Directions for this task: Report each line from the data below that holds the word "BLACK".

Exercise material:

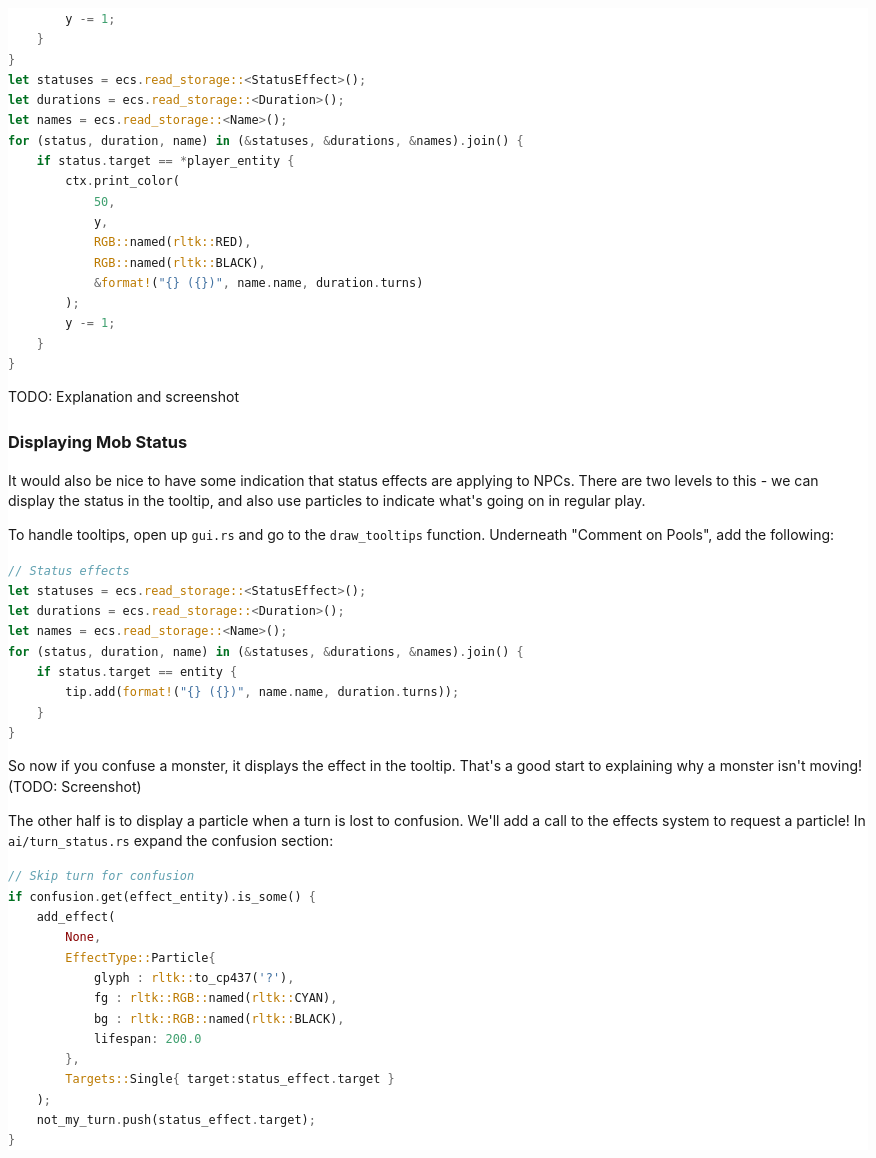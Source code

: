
 ```rust
        y -= 1;
    }
}
let statuses = ecs.read_storage::<StatusEffect>();
let durations = ecs.read_storage::<Duration>();
let names = ecs.read_storage::<Name>();
for (status, duration, name) in (&statuses, &durations, &names).join() {
    if status.target == *player_entity {
        ctx.print_color(
            50, 
            y, 
            RGB::named(rltk::RED), 
            RGB::named(rltk::BLACK), 
            &format!("{} ({})", name.name, duration.turns)
        );
        y -= 1;
    }
}
```

TODO: Explanation and screenshot

### Displaying Mob Status

It would also be nice to have some indication that status effects are applying to NPCs. There are two levels to this - we can display the status in the tooltip, and also use particles to indicate what's going on in regular play.

To handle tooltips, open up `gui.rs` and go to the `draw_tooltips` function. Underneath "Comment on Pools", add the following:

```rust
// Status effects
let statuses = ecs.read_storage::<StatusEffect>();
let durations = ecs.read_storage::<Duration>();
let names = ecs.read_storage::<Name>();
for (status, duration, name) in (&statuses, &durations, &names).join() {
    if status.target == entity {
        tip.add(format!("{} ({})", name.name, duration.turns));
    }
}
```

So now if you confuse a monster, it displays the effect in the tooltip. That's a good start to explaining why a monster isn't moving! (TODO: Screenshot)

The other half is to display a particle when a turn is lost to confusion. We'll add a call to the effects system to request a particle! In `ai/turn_status.rs` expand the confusion section:

```rust
// Skip turn for confusion
if confusion.get(effect_entity).is_some() {
    add_effect(
        None, 
        EffectType::Particle{
            glyph : rltk::to_cp437('?'),
            fg : rltk::RGB::named(rltk::CYAN),
            bg : rltk::RGB::named(rltk::BLACK),
            lifespan: 200.0
        },
        Targets::Single{ target:status_effect.target }
    );
    not_my_turn.push(status_effect.target);
}
```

Task result:
            RGB::named(rltk::BLACK), 
            bg : rltk::RGB::named(rltk::BLACK),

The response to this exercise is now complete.